DATA (Third Floor, East Wing, as of this week):Bay 1 (Reference): Normal. Stable hum. No perceptible flicker. Bay 2 (900s/History): One fixture, second from the window, has developed a 120Hz buzz with an intermittent undertone approximately 15Hz below the primary frequency. This started about six weeks ago. The ballast is failing. Bay 3 (800s/Literature): Normal, but the color temperature shifted slightly warmer in November. They replaced one tube and it doesn't match the others. Everyone else sees "the lights." I see one light that is lying about what color white is. Bay 4 (700s/Arts): Two fixtures cycling at a rate that produces a visible flicker at approximately 100Hz. Most people can't see 100Hz flicker consciously. I can feel it. It sits behind my left eye like a pressure.

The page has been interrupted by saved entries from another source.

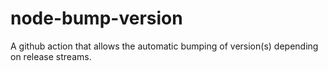 # node-bump-version
A github action that allows the automatic bumping of version(s) depending on release streams.
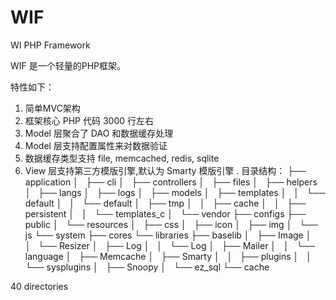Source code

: WIF
===

WI PHP Framework

WIF 是一个轻量的PHP框架。

特性如下：
1. 简单MVC架构
2. 框架核心 PHP 代码 3000 行左右
3. Model 层聚合了 DAO 和数据缓存处理
4. Model 层支持配置属性来对数据验证
5. 数据缓存类型支持 file, memcached, redis, sqlite
6. View 层支持第三方模版引擎,默认为 Smarty 模版引擎
.
目录结构：
├── application
│   ├── cli
│   ├── controllers
│   ├── files
│   ├── helpers
│   ├── langs
│   ├── logs
│   ├── models
│   ├── templates
│   │   └── default
│   │       └── default
│   ├── tmp
│   │   ├── cache
│   │   ├── persistent
│   │   └── templates_c
│   └── vendor
├── configs
├── public
│   └── resources
│       ├── css
│       ├── icon
│       ├── img
│       └── js
└── system
    ├── cores
    └── libraries
        ├── baselib
        │   ├── Image
        │   │   └── Resizer
        │   ├── Log
        │   │   └── Log
        │   ├── Mailer
        │   │   └── language
        │   ├── Memcache
        │   ├── Smarty
        │   │   ├── plugins
        │   │   └── sysplugins
        │   ├── Snoopy
        │   └── ez_sql
        └── cache

40 directories
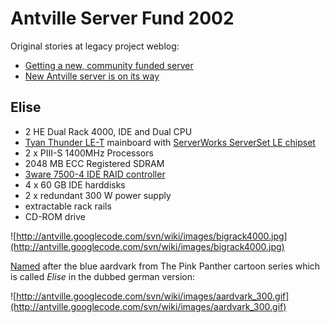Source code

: # Antville Server Fund 2002 #

Original stories at legacy project weblog:
  * [Getting a new, community funded server](http://project1.antville.org/stories/230784)
  * [New Antville server is on its way](http://project1.antville.org/stories/285464)

## Elise ##

  * 2 HE Dual Rack 4000, IDE and Dual CPU
  * [Tyan Thunder LE-T](http://www.tyan.com/products/html/thunderlet.html) mainboard with [ServerWorks ServerSet LE chipset](http://www.serverworks.com/products/LE.html)
  * 2 x PIII-S 1400MHz Processors
  * 2048 MB ECC Registered SDRAM
  * [3ware 7500-4 IDE RAID controller](http://www.3ware.com/products/parallel_ata.asp)
  * 4 x 60 GB IDE harddisks
  * 2 x redundant 300 W power supply
  * extractable rack rails
  * CD-ROM drive

![http://antville.googlecode.com/svn/wiki/images/bigrack4000.jpg](http://antville.googlecode.com/svn/wiki/images/bigrack4000.jpg)

[Named](http://project1.antville.org/stories/301518/) after the blue aardvark from The Pink Panther cartoon series which is called _Elise_ in the dubbed german version:

![http://antville.googlecode.com/svn/wiki/images/aardvark_300.gif](http://antville.googlecode.com/svn/wiki/images/aardvark_300.gif)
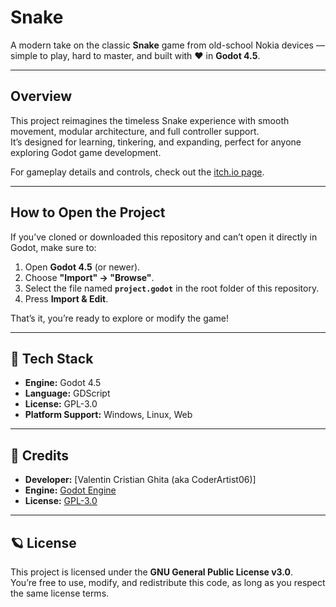 # Snake

A modern take on the classic **Snake** game from old-school Nokia devices — simple to play, hard to master, and built with ❤️ in **Godot 4.5**.

---

## Overview

This project reimagines the timeless Snake experience with smooth movement, modular architecture, and full controller support.  
It’s designed for learning, tinkering, and expanding, perfect for anyone exploring Godot game development.

For gameplay details and controls, check out the [itch.io page](https://coderartist06.itch.io/snake).

---

## How to Open the Project

If you’ve cloned or downloaded this repository and can’t open it directly in Godot, make sure to:

1. Open **Godot 4.5** (or newer).  
2. Choose **"Import" → "Browse"**.  
3. Select the file named **`project.godot`** in the root folder of this repository.  
4. Press **Import & Edit**.

That’s it, you’re ready to explore or modify the game!

---

## 🧠 Tech Stack

- **Engine:** Godot 4.5  
- **Language:** GDScript  
- **License:** GPL-3.0  
- **Platform Support:** Windows, Linux, Web

---

## 🤝 Credits

- **Developer:** [Valentin Cristian Ghita (aka CoderArtist06)]  
- **Engine:** [Godot Engine](https://godotengine.org)  
- **License:** [GPL-3.0](LICENSE)

---

## 🪐 License

This project is licensed under the **GNU General Public License v3.0**.  
You’re free to use, modify, and redistribute this code, as long as you respect the same license terms.
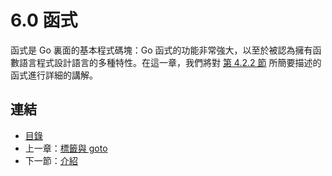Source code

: # 6.0 函式

函式是 Go 裏面的基本程式碼塊：Go 函式的功能非常強大，以至於被認為擁有函數語言程式設計語言的多種特性。在這一章，我們將對 [第 4.2.2 節](04.2.md) 所簡要描述的函式進行詳細的講解。

## 連結

- [目錄](directory.md)
- 上一章：[標籤與 goto](05.6.md)
- 下一節：[介紹](06.1.md)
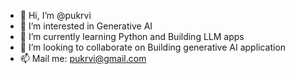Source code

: - 👋 Hi, I’m @pukrvi
- 👀 I’m interested in Generative AI
- 🌱 I’m currently learning Python and Building LLM apps
- 💞️ I’m looking to collaborate on Building generative AI application
- 📫 Mail me: pukrvi@gmail.com

<!---
pukrvi/pukrvi is a ✨ special ✨ repository because its `README.md` (this file) appears on your GitHub profile.
You can click the Preview link to take a look at your changes.
--->
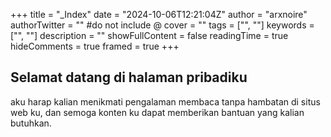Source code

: +++
title = "_Index"
date = "2024-10-06T12:21:04Z"
author = "arxnoire"
authorTwitter = "" #do not include @
cover = ""
tags = ["", ""]
keywords = ["", ""]
description = ""
showFullContent = false
readingTime = true
hideComments = true
framed = true
+++

## Selamat datang di halaman pribadiku

aku harap kalian menikmati pengalaman membaca tanpa hambatan di situs web ku, dan semoga konten ku dapat memberikan bantuan yang kalian butuhkan.
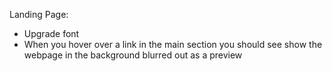 Landing Page:
- Upgrade font
- When you hover over a link in the main section you should see show the webpage in the background blurred out as a preview
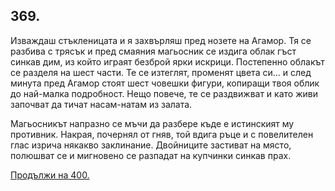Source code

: ## 369.

Изваждаш стъкленицата и я захвърляш пред нозете на Агамор. Тя се
разбива с трясък и пред смаяния магьосник се издига облак гъст
синкав дим, из който играят безброй ярки искрици. Постепенно
облакът се разделя на шест части. Те се изтеглят, променят цвета си...
и след минута пред Агамор стоят шест човешки фигури, копиращи
твоя облик до най-малка подробност. Нещо повече, те се раздвижват и
като живи започват да тичат насам-натам из залата.

Магьосникът напразно се мъчи да разбере къде е истинският му
противник. Накрая, почернял от гняв, той вдига ръце и с повелителен
глас изрича някакво заклинание. Двойниците застиват на място,
полюшват се и мигновено се разпадат на купчинки синкав прах.

[Продължи на 400.](./400)
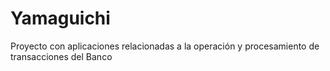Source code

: # Yamaguichi
Proyecto con aplicaciones relacionadas a la operación y procesamiento de transacciones del Banco
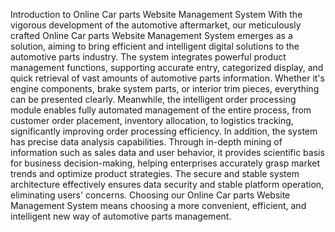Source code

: Introduction to Online Car parts Website Management System​
With the vigorous development of the automotive aftermarket, our meticulously crafted Online Car parts Website Management System emerges as a solution, aiming to bring efficient and intelligent digital solutions to the automotive parts industry. The system integrates powerful product management functions, supporting accurate entry, categorized display, and quick retrieval of vast amounts of automotive parts information. Whether it's engine components, brake system parts, or interior trim pieces, everything can be presented clearly.​
Meanwhile, the intelligent order processing module enables fully automated management of the entire process, from customer order placement, inventory allocation, to logistics tracking, significantly improving order processing efficiency. In addition, the system has precise data analysis capabilities. Through in-depth mining of information such as sales data and user behavior, it provides scientific basis for business decision-making, helping enterprises accurately grasp market trends and optimize product strategies. The secure and stable system architecture effectively ensures data security and stable platform operation, eliminating users' concerns. Choosing our Online Car parts Website Management System means choosing a more convenient, efficient, and intelligent new way of automotive parts management.
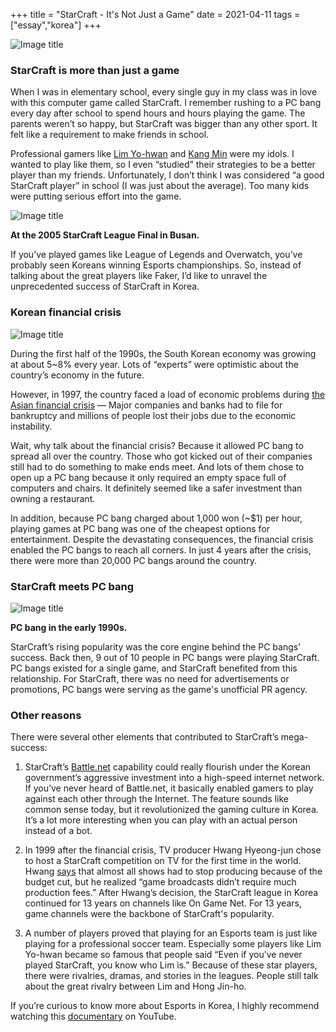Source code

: +++
title = "StarCraft - It's Not Just a Game"
date = 2021-04-11
tags =["essay","korea"]
+++

![Image title](https://bear-images.sfo2.cdn.digitaloceanspaces.com/kang-1663336203.webp)

### StarCraft is more than just a game

When I was in elementary school, every single guy in my class was in love with this computer game called StarCraft. I remember rushing to a PC bang every day after school to spend hours and hours playing the game. The parents weren’t so happy, but StarCraft was bigger than any other sport. It felt like a requirement to make friends in school.

Professional gamers like [Lim Yo-hwan](https://en.wikipedia.org/wiki/Lim_Yo-hwan) and [Kang Min](https://en.wikipedia.org/wiki/Nal_rA) were my idols. I wanted to play like them, so I even “studied” their strategies to be a better player than my friends. Unfortunately, I don’t think I was considered “a good StarCraft player” in school (I was just about the average). Too many kids were putting serious effort into the game.

![Image title](https://bear-images.sfo2.cdn.digitaloceanspaces.com/kang-1663336273.webp)

**At the 2005 StarCraft League Final in Busan.**

If you’ve played games like League of Legends and Overwatch, you’ve probably seen Koreans winning Esports championships. So, instead of talking about the great players like Faker, I’d like to unravel the unprecedented success of StarCraft in Korea.

### Korean financial crisis

![Image title](https://bear-images.sfo2.cdn.digitaloceanspaces.com/kang-1663336330.webp)

During the first half of the 1990s, the South Korean economy was growing at about 5~8% every year. Lots of “experts” were optimistic about the country’s economy in the future.

However, in 1997, the country faced a load of economic problems during [the Asian financial crisis](https://en.wikipedia.org/wiki/1997_Asian_financial_crisis) — Major companies and banks had to file for bankruptcy and millions of people lost their jobs due to the economic instability.

Wait, why talk about the financial crisis? Because it allowed PC bang to spread all over the country. Those who got kicked out of their companies still had to do something to make ends meet. And lots of them chose to open up a PC bang because it only required an empty space full of computers and chairs. It definitely seemed like a safer investment than owning a restaurant.

In addition, because PC bang charged about 1,000 won (~$1) per hour, playing games at PC bang was one of the cheapest options for entertainment. Despite the devastating consequences, the financial crisis enabled the PC bangs to reach all corners. In just 4 years after the crisis, there were more than 20,000 PC bangs around the country.

### StarCraft meets PC bang

![Image title](https://bear-images.sfo2.cdn.digitaloceanspaces.com/kang-1663336395.webp)

**PC bang in the early 1990s.**

StarCraft’s rising popularity was the core engine behind the PC bangs’ success. Back then, 9 out of 10 people in PC bangs were playing StarCraft. PC bangs existed for a single game, and StarCraft benefited from this relationship. For StarCraft, there was no need for advertisements or promotions, PC bangs were serving as the game's unofficial PR agency.

### Other reasons

There were several other elements that contributed to StarCraft’s mega-success:

1. StarCraft’s [Battle.net](https://en.wikipedia.org/wiki/Battle.net) capability could really flourish under the Korean government’s aggressive investment into a high-speed internet network. If you’ve never heard of Battle.net, it basically enabled gamers to play against each other through the Internet. The feature sounds like common sense today, but it revolutionized the gaming culture in Korea. It’s a lot more interesting when you can play with an actual person instead of a bot.

2. In 1999 after the financial crisis, TV producer Hwang Hyeong-jun chose to host a StarCraft competition on TV for the first time in the world. Hwang [says](https://www.youtube.com/watch?v=MAd1_YfiVL8) that almost all shows had to stop producing because of the budget cut, but he realized “game broadcasts didn’t require much production fees.” After Hwang’s decision, the StarCraft league in Korea continued for 13 years on channels like On Game Net. For 13 years, game channels were the backbone of StarCraft's popularity.

3. A number of players proved that playing for an Esports team is just like playing for a professional soccer team. Especially some players like Lim Yo-hwan became so famous that people said “Even if you’ve never played StarCraft, you know who Lim is.” Because of these star players, there were rivalries, dramas, and stories in the leagues. People still talk about the great rivalry between Lim and Hong Jin-ho.

If you’re curious to know more about Esports in Korea, I highly recommend watching this [documentary](https://www.youtube.com/watch?v=MAd1_YfiVL8) on YouTube.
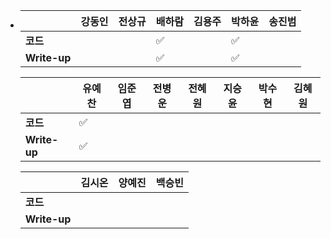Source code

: - |              | 강동인 | 전상규 | 배하람 | 김용주 | 박하윤 | 송진범 |
  | ------------ | ------ | ------ | ------ | ------ | ------ | ------ |
  | **코드**     |        |        | :white_check_mark: |        |  :white_check_mark: |        |
  | **Write-up** |        |        | :white_check_mark: |        |   :white_check_mark: |        |

  |              | 유예찬 | 임준엽 | 전병운 | 전혜원 | 지승윤 | 박수현 | 김혜원 |
  | ------------ | ------ | ------ | ------ | ------ | ------ | ------ | ------ |
  | **코드**     | :white_check_mark: |        |        |        |        |        |        |
  | **Write-up** | :white_check_mark: |        |        |        |        |        |        |

  |              | 김시온 | 양예진 | 백승빈 |
  | ------------ | :----: | :----: | :----: |
  | **코드**     |        |        |        |
  | **Write-up** |        |        |        |

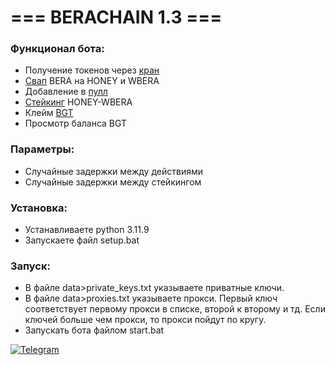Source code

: # === BERACHAIN 1.3 ===

### Функционал бота:  
- Получение токенов через [кран](https://bartio.faucet.berachain.com/)  
- [Свап](https://bartio.bex.berachain.com/swap) BERA на HONEY и WBERA  
- Добавление в [пулл](https://bartio.bex.berachain.com/add-liquidity/0xd28d852cbcc68dcec922f6d5c7a8185dbaa104b7)  
- [Стейкинг](https://bartio.station.berachain.com/gauge) HONEY-WBERA  
- Клейм [BGT](https://bartio.station.berachain.com/gauge)
- Просмотр баланса BGT

### Параметры:  
- Случайные задержки между действиями  
- Случайные задержки между стейкингом

### Установка:  
- Устанавливаете python 3.11.9  
- Запускаете файл setup.bat

### Запуск:  
- В файле data>private_keys.txt указываете приватные ключи.  
- В файле data>proxies.txt указываете прокси. Первый ключ соответствует первому прокси в списке, второй к второму и тд. Если ключей больше чем прокси, то прокси пойдут по кругу.  
- Запускать бота файлом start.bat  

[![Telegram](https://img.shields.io/badge/-Telegram-090909?style=for-the-badge&logo=telegram&logoColor=27A0D9&color=02223b)](https://t.me/next_softs)
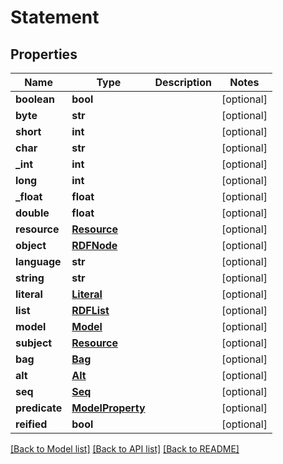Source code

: # Statement

## Properties
Name | Type | Description | Notes
------------ | ------------- | ------------- | -------------
**boolean** | **bool** |  | [optional] 
**byte** | **str** |  | [optional] 
**short** | **int** |  | [optional] 
**char** | **str** |  | [optional] 
**_int** | **int** |  | [optional] 
**long** | **int** |  | [optional] 
**_float** | **float** |  | [optional] 
**double** | **float** |  | [optional] 
**resource** | [**Resource**](Resource.md) |  | [optional] 
**object** | [**RDFNode**](RDFNode.md) |  | [optional] 
**language** | **str** |  | [optional] 
**string** | **str** |  | [optional] 
**literal** | [**Literal**](Literal.md) |  | [optional] 
**list** | [**RDFList**](RDFList.md) |  | [optional] 
**model** | [**Model**](Model.md) |  | [optional] 
**subject** | [**Resource**](Resource.md) |  | [optional] 
**bag** | [**Bag**](Bag.md) |  | [optional] 
**alt** | [**Alt**](Alt.md) |  | [optional] 
**seq** | [**Seq**](Seq.md) |  | [optional] 
**predicate** | [**ModelProperty**](ModelProperty.md) |  | [optional] 
**reified** | **bool** |  | [optional] 

[[Back to Model list]](../README.md#documentation-for-models) [[Back to API list]](../README.md#documentation-for-api-endpoints) [[Back to README]](../README.md)


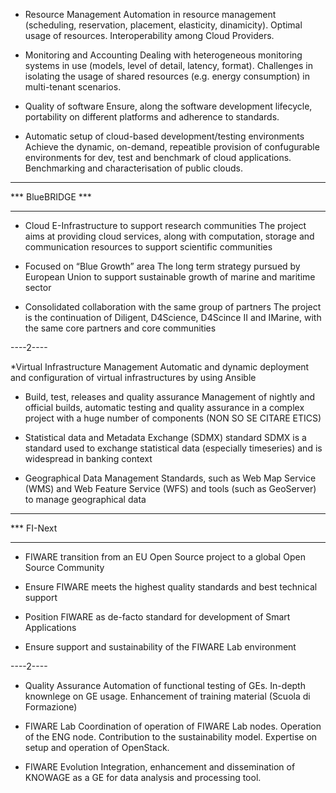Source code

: * Resource Management
Automation in resource management (scheduling, reservation, placement, elasticity, dinamicity). Optimal usage of resources. Interoperability among Cloud Providers.

* Monitoring and Accounting
Dealing with heterogeneous monitoring systems in use (models, level of detail, latency, format). Challenges in isolating the usage of shared resources (e.g. energy consumption) in multi-tenant scenarios.

* Quality of software
Ensure, along the software development lifecycle, portability on different platforms and adherence to standards.

* Automatic setup of cloud-based development/testing environments
Achieve the dynamic, on-demand, repeatible provision of confugurable environments for dev, test and benchmark of cloud applications. Benchmarking and characterisation of public clouds.

********************
*** BlueBRIDGE ***
********************

* Cloud E-Infrastructure to support research communities
The project aims at providing cloud services, along with computation, storage and communication resources to support scientific communities

* Focused on “Blue Growth” area
The long term strategy pursued by European Union to support sustainable growth of marine and maritime sector  

* Consolidated collaboration with the same group of partners
The project is the continuation of Diligent, D4Science, D4Scince II and IMarine, with the same core partners and core communities

----2----

*Virtual Infrastructure Management
Automatic and dynamic deployment and configuration of virtual infrastructures by using Ansible

* Build, test, releases and quality assurance
Management of nightly and official builds, automatic testing and quality assurance in a complex project with a huge number of components (NON SO SE CITARE ETICS)

* Statistical data and Metadata Exchange (SDMX) standard
SDMX is a standard used to exchange statistical data (especially timeseries) and is widespread in banking context 

* Geographical Data Management
Standards, such as Web Map Service (WMS) and Web Feature Service (WFS) and tools (such as GeoServer) to manage geographical data

********************
*** FI-Next
********************

* FIWARE transition from an EU Open Source project to a global Open Source Community

* Ensure FIWARE meets the highest quality standards and best technical support

* Position FIWARE as de-facto standard for development of Smart Applications

* Ensure support and sustainability of the FIWARE Lab environment

----2----

* Quality Assurance
Automation of functional testing of GEs. In-depth knownlege on GE usage. Enhancement  of training material (Scuola di Formazione)

* FIWARE Lab
Coordination of operation of FIWARE Lab nodes. Operation of the ENG node. Contribution to the sustainability model. Expertise on setup and operation of OpenStack.

* FIWARE Evolution
Integration, enhancement and dissemination of KNOWAGE as a GE for data analysis and processing tool.
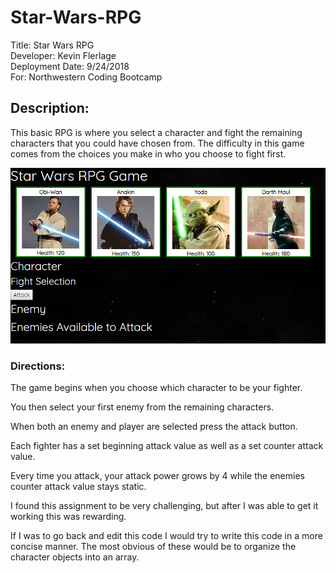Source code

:# Star-Wars-RPG

Title: Star Wars RPG  
Developer: Kevin Flerlage  
Deployment Date: 9/24/2018  
For: Northwestern Coding Bootcamp  

## **Description:**

This basic RPG is where you select a character and fight the remaining characters that you could have chosen from. The difficulty in this game comes from the choices you make in who you choose to fight first.



![Character Select Image](./assets/images/readme/Beginning.png)

### **Directions:**
The game begins when you choose which character to be your fighter.

You then select your first enemy from the remaining characters.

When both an enemy and player are selected press the attack button.

Each fighter has a set beginning attack value as well as a set counter attack value.

Every time you attack, your attack power grows by 4 while the enemies counter attack value stays static.

I found this assignment to be very challenging, but after I was able to get it working this was rewarding. 

If I was to go back and edit this code I would try to write this code in a more concise manner. The most obvious of these would be to organize the character objects into an array.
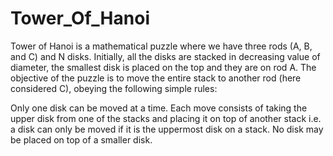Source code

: # Tower_Of_Hanoi
Tower of Hanoi is a mathematical puzzle where we have three rods (A, B, and C) and N disks. Initially, all the disks are stacked in decreasing value of diameter, the smallest disk is placed on the top and they are on rod A. The objective of the puzzle is to move the entire stack to another rod (here considered C), obeying the following simple rules: 

Only one disk can be moved at a time.
Each move consists of taking the upper disk from one of the stacks and placing it on top of another stack i.e. a disk can only be moved if it is the uppermost disk on a stack.
No disk may be placed on top of a smaller disk.

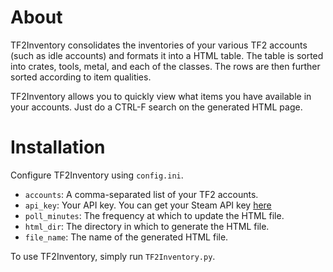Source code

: About
===
TF2Inventory consolidates the inventories of your various TF2 accounts (such as idle accounts) and formats it into a HTML table. The table is sorted into crates, tools, metal, and each of the classes. The rows are then further sorted according to item qualities.

TF2Inventory allows you to quickly view what items you have available in your accounts. Just do a CTRL-F search on the generated HTML page.

Installation
===
Configure TF2Inventory using `config.ini`. 
* `accounts`: A comma-separated list of your TF2 accounts.
* `api_key`: Your API key. You can get your Steam API key [here](http://steamcommunity.com/dev/apikey)
* `poll_minutes`: The frequency at which to update the HTML file.
* `html_dir`: The directory in which to generate the HTML file.
* `file_name`: The name of the generated HTML file.

To use TF2Inventory, simply run `TF2Inventory.py`.
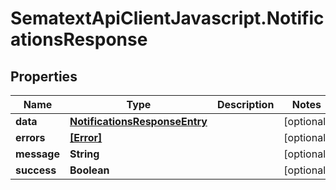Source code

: # SematextApiClientJavascript.NotificationsResponse

## Properties

| Name        | Type                                                            | Description | Notes      |
| ----------- | --------------------------------------------------------------- | ----------- | ---------- |
| **data**    | [**NotificationsResponseEntry**](NotificationsResponseEntry.md) |             | [optional] |
| **errors**  | [**[Error]**](Error.md)                                         |             | [optional] |
| **message** | **String**                                                      |             | [optional] |
| **success** | **Boolean**                                                     |             | [optional] |
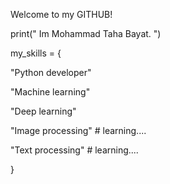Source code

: Welcome to my GITHUB!

print("  Im Mohammad Taha Bayat.  ")

my_skills = {

"Python developer"

"Machine learning"

"Deep learning"

"Image processing"  # learning....

"Text processing"  # learning....

}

THE SYNESTHESIA COMPONENT:I have chromesthesia โ sound-to-color synesthesia, among other types. The standard fluorescent hum at 120Hz is a flat gray-blue. Unremarkable. Ignorable. When a ballast starts to fail and the frequency wobbles, the color shifts. The gray-blue develops a brown edge. Then a green one. The worse the ballast, the muddier the color gets, until it's the visual equivalent of a dirty aquarium.
I do not choose to see this. The failing light in Bay 2 is, to my brain, an increasingly muddy color in my peripheral vision that I cannot turn off. I work next to it. The mud sits there, all day, like a stain on a window I can't clean.
PRACTICAL APPLICATION:Three weeks ago, I mentioned to our facilities coordinator that the second fixture in Bay 2 was going to fail. He looked up at it. "Looks fine to me." I said: "The ballast is oscillating. You'll need to replace it within a month."
He put in a work order. The maintenance tech came, tested the fixture, and confirmed the ballast was degrading. Replacement scheduled.
The facilities coordinator now asks me to "do a walkthrough" every couple of months. He thinks I'm just observant. I haven't explained the actual mechanism because "I can hear the color of your light fixtures dying" is not a sentence that improves professional relationships.
HYPOTHESIS:Fluorescent ballast degradation follows a predictable curve. The frequency instability increases over time, producing auditory and (for people with certain sensory profiles) visual artifacts well before the fixture reaches the point of visible malfunction. A person with sound-to-color synesthesia and hyperacusis is, functionally, an early warning system for lighting infrastructure.
This is a deeply useless superpower.
COUNTERARGUMENT:The same sensory profile that lets me detect a failing ballast six weeks early also means I cannot sit comfortably under that light for those six weeks. The early detection has value. The six weeks of sensory irritation that comes with it does not. The net utility is debatable.
COUNTERARGUMENT TO THE COUNTERARGUMENT:The net utility is not the point. The point is: this is what the world sounds like to me. This is the resolution I operate at, whether or not it's useful, whether or not anyone asked, whether or not the facilities coordinator needs a human ballast detector.
The lights are not all the same. They have never been all the same. I just didn't know, until recently, that I was the only one hearing it.
STATUS: Confirmed. Maintenance validated Bay 2 prediction. Monitoring Bays 3 and 4. The mismatched tube in Bay 3 is now in its fifth month of being the wrong color and I have accepted that this will never be fixed and I will simply live with a slightly warmer patch of white in an otherwise cool-white environment for the rest of my employment here. This is fine. I am fine. The light is wrong but I am fine.